NATION BOOSTER Author Satya Das says Canada needs to lead the international community by example. (Photo: Patrick Finlay)
EDMONTON (CUP) — For the title of his new book about Canadian international leadership, Edmonton author Satya Das chose a phrase that isn’t so modestly Canadian: “?The Best Country: Why Canada Will Lead the Future.’
“It’s very un-Canadian to say that we will lead,” said Das.
“But if I wasn’t confident [in our leadership], I would die of despair. I really have lived in a lot of places in the world and I’ve seen utterly horrible things. If we can’t project Canada to the world and say “?Here is a different way, here is the path of non-violence, here is the path of the culture of peace,’ then we are lost.”
A respected former journalist with the Edmonton Journal, Das draws on his formidable experience in Canadian and international issues to shape his arguments.
The Best Country is an ambitious book with an optimistic tone, where Das argues Canada can provide a crucial example for the hatred and violence seen internationally. The experience of Canada, says Das, shows that diversity can exist peacefully, governance can be effective and cooperative, and peace can come out of a history of intolerance.
“[Canada’s example] is such an antidote to the exclusion and the hatred and the violence everywhere. That’s the obligation of our leadership: not to say your country must become like us too, but look what we’ve done. Is there anything you can draw from our experience?”
Western Canada, says Das, provides a key part of the model. Not even 100 years old, the provinces and cities of Western Canada are examples of strong and peaceful systems built on foundations of diversity, said Das. Eastern Canada is less applicable as it retains a foundation rooted in other cultures, such as French or Anglo-Scottish history, says Das.
“The only distinctive Canadian experience [in the West] is the experience of cultural diversity, of lots of different people coming together to live. In the first few decades of the Western Canadian experience, it was bitter and violent and awful and racist. And the last three or four decades, it has significantly changed,” said Das.
Arguing that Canadian governance is exemplary because of its consensus and cooperation, Das isn’t fazed by the federal and provincial struggles over the Kyoto accord.
“I think Kyoto is all about consensus. Kyoto is proof that Canada works,” said Das.
“What’s happened in the debate in the last few days?
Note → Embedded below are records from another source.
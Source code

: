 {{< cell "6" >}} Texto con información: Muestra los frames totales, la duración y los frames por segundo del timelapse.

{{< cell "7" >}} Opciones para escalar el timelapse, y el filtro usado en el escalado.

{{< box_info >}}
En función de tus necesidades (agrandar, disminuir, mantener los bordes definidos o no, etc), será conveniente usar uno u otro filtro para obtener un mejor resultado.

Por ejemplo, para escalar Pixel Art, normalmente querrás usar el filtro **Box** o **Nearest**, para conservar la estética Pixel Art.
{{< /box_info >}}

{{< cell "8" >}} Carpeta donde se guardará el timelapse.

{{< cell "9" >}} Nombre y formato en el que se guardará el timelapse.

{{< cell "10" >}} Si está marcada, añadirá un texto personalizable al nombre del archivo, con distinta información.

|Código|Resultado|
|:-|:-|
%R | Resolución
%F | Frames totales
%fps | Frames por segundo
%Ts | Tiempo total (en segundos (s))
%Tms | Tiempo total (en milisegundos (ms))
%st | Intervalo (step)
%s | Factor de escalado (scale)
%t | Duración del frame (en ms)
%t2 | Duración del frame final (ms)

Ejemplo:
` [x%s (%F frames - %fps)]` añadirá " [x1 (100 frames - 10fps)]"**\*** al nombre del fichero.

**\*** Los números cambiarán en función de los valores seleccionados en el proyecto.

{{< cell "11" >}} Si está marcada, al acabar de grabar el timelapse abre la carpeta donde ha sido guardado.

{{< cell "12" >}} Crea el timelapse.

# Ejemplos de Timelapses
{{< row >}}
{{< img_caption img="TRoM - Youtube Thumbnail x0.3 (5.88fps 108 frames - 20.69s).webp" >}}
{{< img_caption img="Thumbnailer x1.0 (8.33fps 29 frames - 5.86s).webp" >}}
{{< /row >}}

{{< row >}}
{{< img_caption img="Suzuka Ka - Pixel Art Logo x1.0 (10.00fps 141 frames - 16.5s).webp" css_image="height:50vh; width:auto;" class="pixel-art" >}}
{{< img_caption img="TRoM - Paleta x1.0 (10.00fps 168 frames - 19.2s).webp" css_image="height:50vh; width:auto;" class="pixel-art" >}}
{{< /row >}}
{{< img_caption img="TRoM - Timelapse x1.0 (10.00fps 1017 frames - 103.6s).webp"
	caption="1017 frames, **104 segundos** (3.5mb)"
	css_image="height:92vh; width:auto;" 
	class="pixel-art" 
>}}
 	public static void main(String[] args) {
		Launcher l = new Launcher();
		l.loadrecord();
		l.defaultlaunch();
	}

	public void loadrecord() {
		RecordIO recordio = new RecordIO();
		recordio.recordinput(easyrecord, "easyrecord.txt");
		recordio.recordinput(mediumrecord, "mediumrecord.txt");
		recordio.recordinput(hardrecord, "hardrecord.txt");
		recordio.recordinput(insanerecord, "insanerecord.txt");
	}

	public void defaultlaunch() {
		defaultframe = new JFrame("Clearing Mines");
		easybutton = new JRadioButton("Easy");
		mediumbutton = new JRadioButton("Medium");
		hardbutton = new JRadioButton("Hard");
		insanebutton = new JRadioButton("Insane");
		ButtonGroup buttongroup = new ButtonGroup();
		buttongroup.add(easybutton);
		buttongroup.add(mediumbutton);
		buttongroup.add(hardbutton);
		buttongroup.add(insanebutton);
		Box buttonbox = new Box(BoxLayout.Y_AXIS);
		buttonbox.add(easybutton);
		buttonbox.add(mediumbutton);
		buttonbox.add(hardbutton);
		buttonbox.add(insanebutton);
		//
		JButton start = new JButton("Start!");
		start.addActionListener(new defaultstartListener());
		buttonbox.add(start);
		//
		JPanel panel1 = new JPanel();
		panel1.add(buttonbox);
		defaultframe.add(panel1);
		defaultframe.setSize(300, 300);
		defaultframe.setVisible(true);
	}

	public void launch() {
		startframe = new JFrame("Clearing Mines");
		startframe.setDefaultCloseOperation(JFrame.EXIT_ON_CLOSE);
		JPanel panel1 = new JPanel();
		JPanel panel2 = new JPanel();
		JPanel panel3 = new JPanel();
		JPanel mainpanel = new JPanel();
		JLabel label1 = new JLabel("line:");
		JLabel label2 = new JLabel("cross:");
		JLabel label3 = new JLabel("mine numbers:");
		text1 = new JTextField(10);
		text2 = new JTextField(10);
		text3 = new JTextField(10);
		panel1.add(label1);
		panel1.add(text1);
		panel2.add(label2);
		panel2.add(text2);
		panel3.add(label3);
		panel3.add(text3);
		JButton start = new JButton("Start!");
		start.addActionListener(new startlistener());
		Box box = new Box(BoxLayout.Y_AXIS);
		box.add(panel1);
They got tired of shouting, now they’re sitting down with each other to look for solutions. … Full credit to Klein and Chrétien for sitting down and talking about this, because that’s the Canadian way.”
And despite rumblings that Canada may be succumbing to interests that erode the characteristics that Das’ book prides, he isn’t worried that they will succeed.
“I’m not a pessimist that way,” said Das.
“I know people like my friend Mel Hurtig who think we’re losing everything to the Americans, and I respect his view because I can’t deny the validity of his arguments. But what I would say is, what are we going to do to fight that? … Maybe the best protection of Canada is to share more of ourselves with the world rather than wait with dismay at the inevitable dominance of American culture.”